(Beginning of DATASET EXCERPTS)

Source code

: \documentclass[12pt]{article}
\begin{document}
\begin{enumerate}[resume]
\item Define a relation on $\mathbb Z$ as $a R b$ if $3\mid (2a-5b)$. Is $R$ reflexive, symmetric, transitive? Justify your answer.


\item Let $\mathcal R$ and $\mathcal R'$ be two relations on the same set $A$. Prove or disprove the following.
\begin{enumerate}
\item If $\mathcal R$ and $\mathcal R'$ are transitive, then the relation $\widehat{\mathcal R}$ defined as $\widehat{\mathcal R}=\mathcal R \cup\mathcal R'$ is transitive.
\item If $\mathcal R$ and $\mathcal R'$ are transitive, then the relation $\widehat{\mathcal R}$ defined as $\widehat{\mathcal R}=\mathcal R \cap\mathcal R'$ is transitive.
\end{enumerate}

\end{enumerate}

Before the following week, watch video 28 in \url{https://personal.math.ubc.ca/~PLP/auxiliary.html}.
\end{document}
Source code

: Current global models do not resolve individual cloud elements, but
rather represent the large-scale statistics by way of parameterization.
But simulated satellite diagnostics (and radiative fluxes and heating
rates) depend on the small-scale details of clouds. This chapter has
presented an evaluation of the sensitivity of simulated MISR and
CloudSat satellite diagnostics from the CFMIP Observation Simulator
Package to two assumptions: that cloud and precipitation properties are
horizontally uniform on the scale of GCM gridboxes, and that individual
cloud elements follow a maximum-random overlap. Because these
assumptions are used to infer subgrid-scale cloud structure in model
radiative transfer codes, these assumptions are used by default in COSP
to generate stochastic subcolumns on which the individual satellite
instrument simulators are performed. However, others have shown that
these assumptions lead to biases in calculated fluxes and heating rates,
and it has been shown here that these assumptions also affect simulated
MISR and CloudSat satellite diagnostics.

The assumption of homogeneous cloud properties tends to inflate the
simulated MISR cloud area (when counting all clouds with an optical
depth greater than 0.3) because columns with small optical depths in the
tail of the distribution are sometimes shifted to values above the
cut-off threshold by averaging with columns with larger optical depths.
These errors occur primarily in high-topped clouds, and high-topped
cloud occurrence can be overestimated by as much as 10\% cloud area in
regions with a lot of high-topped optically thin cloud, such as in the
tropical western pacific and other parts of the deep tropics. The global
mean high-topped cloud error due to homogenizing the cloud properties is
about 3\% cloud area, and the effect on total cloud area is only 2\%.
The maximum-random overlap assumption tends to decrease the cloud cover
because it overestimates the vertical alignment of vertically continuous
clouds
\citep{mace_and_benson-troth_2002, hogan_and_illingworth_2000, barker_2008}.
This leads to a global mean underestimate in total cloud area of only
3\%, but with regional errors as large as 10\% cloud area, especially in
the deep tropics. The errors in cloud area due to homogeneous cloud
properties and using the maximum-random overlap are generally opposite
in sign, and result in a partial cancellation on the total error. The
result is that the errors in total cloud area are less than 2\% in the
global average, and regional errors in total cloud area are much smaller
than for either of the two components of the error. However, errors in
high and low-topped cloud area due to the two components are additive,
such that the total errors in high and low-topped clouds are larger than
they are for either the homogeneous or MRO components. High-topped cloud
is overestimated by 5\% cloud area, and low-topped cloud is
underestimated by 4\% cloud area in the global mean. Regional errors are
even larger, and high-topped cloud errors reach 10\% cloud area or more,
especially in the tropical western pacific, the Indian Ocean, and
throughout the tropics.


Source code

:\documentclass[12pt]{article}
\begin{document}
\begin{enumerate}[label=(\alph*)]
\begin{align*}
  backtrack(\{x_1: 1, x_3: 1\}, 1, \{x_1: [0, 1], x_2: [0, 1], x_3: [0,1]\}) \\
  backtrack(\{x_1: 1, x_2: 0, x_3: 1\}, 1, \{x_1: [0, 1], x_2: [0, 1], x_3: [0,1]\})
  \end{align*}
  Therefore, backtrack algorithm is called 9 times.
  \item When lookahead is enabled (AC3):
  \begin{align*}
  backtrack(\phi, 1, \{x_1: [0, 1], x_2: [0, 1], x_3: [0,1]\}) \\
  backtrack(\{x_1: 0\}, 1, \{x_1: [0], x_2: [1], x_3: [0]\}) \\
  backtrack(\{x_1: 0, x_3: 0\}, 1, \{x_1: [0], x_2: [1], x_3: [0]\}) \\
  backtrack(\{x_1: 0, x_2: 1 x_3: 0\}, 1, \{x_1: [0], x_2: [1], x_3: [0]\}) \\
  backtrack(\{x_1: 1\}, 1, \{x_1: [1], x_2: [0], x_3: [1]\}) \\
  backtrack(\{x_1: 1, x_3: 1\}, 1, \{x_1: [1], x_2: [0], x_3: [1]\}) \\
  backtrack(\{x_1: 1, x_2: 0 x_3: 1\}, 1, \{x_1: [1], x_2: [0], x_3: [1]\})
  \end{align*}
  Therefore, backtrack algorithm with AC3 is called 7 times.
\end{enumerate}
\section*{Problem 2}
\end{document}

(End of DATASET EXCERPTS)

_YOUR INSTRUCTIONS:_ For the word "widehat", show every line of the entries that holds it.

_COMPLETED EXERCISE:_
\item If $\mathcal R$ and $\mathcal R'$ are transitive, then the relation $\widehat{\mathcal R}$ defined as $\widehat{\mathcal R}=\mathcal R \cup\mathcal R'$ is transitive.
\item If $\mathcal R$ and $\mathcal R'$ are transitive, then the relation $\widehat{\mathcal R}$ defined as $\widehat{\mathcal R}=\mathcal R \cap\mathcal R'$ is transitive.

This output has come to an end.